Italy has once again been struck by a deadly temblor that, to date, caused 290 deaths and thousands of injured. This is the seventh deadly quake in Italy in the last 40 years, with most of the tremors concentrated in central-southern Italy.
The deadly, M 6.2 jolt, hit around the epicentral area of Amatrice (In the municipality of Rieti), where many of the older buildings ollapsed entirely, claiming more than 220 victims in a small town that, until today, had been world-renowned for its famous “Amatriciana sauce“.
Everybody knows that the Italian peninsula is one of the most seismically active in the world, crushed between the European and African tectonic plates.

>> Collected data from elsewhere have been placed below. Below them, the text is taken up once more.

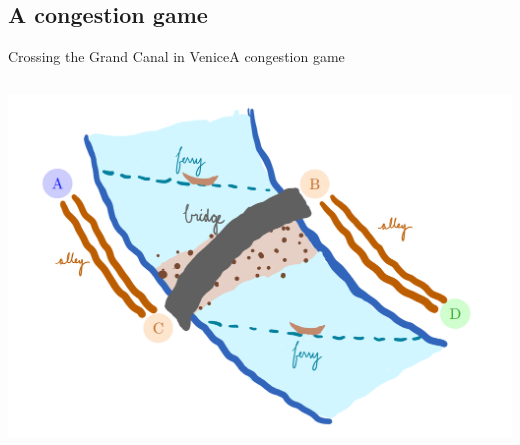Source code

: \documentclass[aspectratio=169]{beamer}
\begin{document}
\subsection{A congestion game}

\begin{frame}{Crossing the Grand Canal in Venice}{A congestion game}

    \begin{columns}
        \includegraphics[width=\linewidth]{images/Venice_bridge_crossing_illustration.png}


\end{columns}
\end{frame}
\end{document}
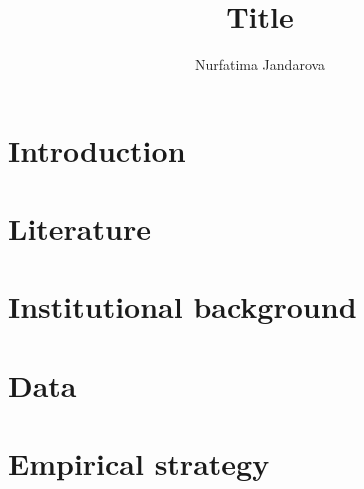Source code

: \documentclass[a4paper, 11pt]{article}
\title{Title}
\author{Nurfatima Jandarova}
\begin{document}
\maketitle

\begin{abstract}
	
\end{abstract}







\hypertarget{introduction}{%
\section*{Introduction}\label{introduction}}

\hypertarget{literature}{%
\section*{Literature}\label{literature}}

\hypertarget{institutional-background}{%
\section*{Institutional background}\label{institutional-background}}

\hypertarget{data}{%
\section*{Data}\label{data}}

\hypertarget{empirical-strategy}{%
\section*{Empirical strategy}\label{empirical-strategy}}
\end{document}
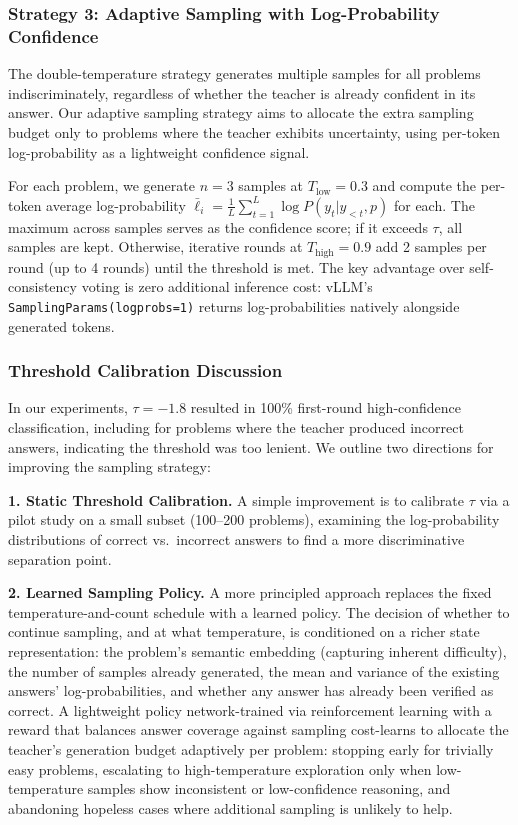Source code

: \documentclass{article}
\begin{document}
\subsubsection{Strategy 3: Adaptive Sampling with Log-Probability Confidence}

The double-temperature strategy generates multiple samples for all problems indiscriminately, regardless of whether the teacher is already confident in its answer. Our adaptive sampling strategy aims to allocate the extra sampling budget only to problems where the teacher exhibits uncertainty, using per-token log-probability as a lightweight confidence signal.

For each problem, we generate $n = 3$ samples at $T_{\text{low}} = 0.3$ and compute the per-token average log-probability $\bar{\ell}_i = \frac{1}{L}\sum_{t=1}^{L} \log P(y_t|y_{<t}, p)$ for each. The maximum across samples serves as the confidence score; if it exceeds $\tau$, all samples are kept. Otherwise, iterative rounds at $T_{\text{high}} = 0.9$ add 2 samples per round (up to 4 rounds) until the threshold is met. The key advantage over self-consistency voting is zero additional inference cost: vLLM's \texttt{SamplingParams(logprobs=1)} returns log-probabilities natively alongside generated tokens.

\subsubsection{Threshold Calibration Discussion}

In our experiments, $\tau = -1.8$ resulted in 100\% first-round high-confidence classification, including for problems where the teacher produced incorrect answers, indicating the threshold was too lenient. We outline two directions for improving the sampling strategy:

\textbf{1. Static Threshold Calibration.} A simple improvement is to calibrate $\tau$ via a pilot study on a small subset (100--200 problems), examining the log-probability distributions of correct vs.\ incorrect answers to find a more discriminative separation point.

\textbf{2. Learned Sampling Policy.} A more principled approach replaces the fixed temperature-and-count schedule with a learned policy. The decision of whether to continue sampling, and at what temperature, is conditioned on a richer state representation: the problem's semantic embedding (capturing inherent difficulty), the number of samples already generated, the mean and variance of the existing answers' log-probabilities, and whether any answer has already been verified as correct. A lightweight policy network-trained via reinforcement learning with a reward that balances answer coverage against sampling cost-learns to allocate the teacher's generation budget adaptively per problem: stopping early for trivially easy problems, escalating to high-temperature exploration only when low-temperature samples show inconsistent or low-confidence reasoning, and abandoning hopeless cases where additional sampling is unlikely to help.
\end{document}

After decades of research, Italian geologists, seismologists and civil engineers, in 2003 came up with a detailed map that subdivided the Italian territory into four levels of seismic hazard.
Amatrice and Accumoli, two of the towns worst hit by the August 24 jolt, had been classified as belonging to zone 1, the most hazardous in terms of magnitude of a possible seismic event.
In level 1 and risk level 2 zones, edifices should be built (or restored) according to building codes that, in turn, depend on the level of seismic hazard in any given area.
Why was the April 16 mainshock in Kumamoto, Japan, much less devastating in terms of loss of life, even though it measured 7.2 on the Richter Scale and, hence, released an energy more than 30 times greater than the Amatrice earthquake? And why has Norcia, a town about 13 km away from the epicenter, been able to withstand the jolt without suffering any casualties?
The answer is prevention, an issue that in Japan and the U.S. is among the top national priorities but which, in Italy (as well as in Nepal and Turkey, just to name a few Countries prone to seismic hazard), does not appear to be one of the main concerns of the Government. This is even more surprising if we consider that Italy, over the last 40 years, has been battered by scores of destructive earthquakes.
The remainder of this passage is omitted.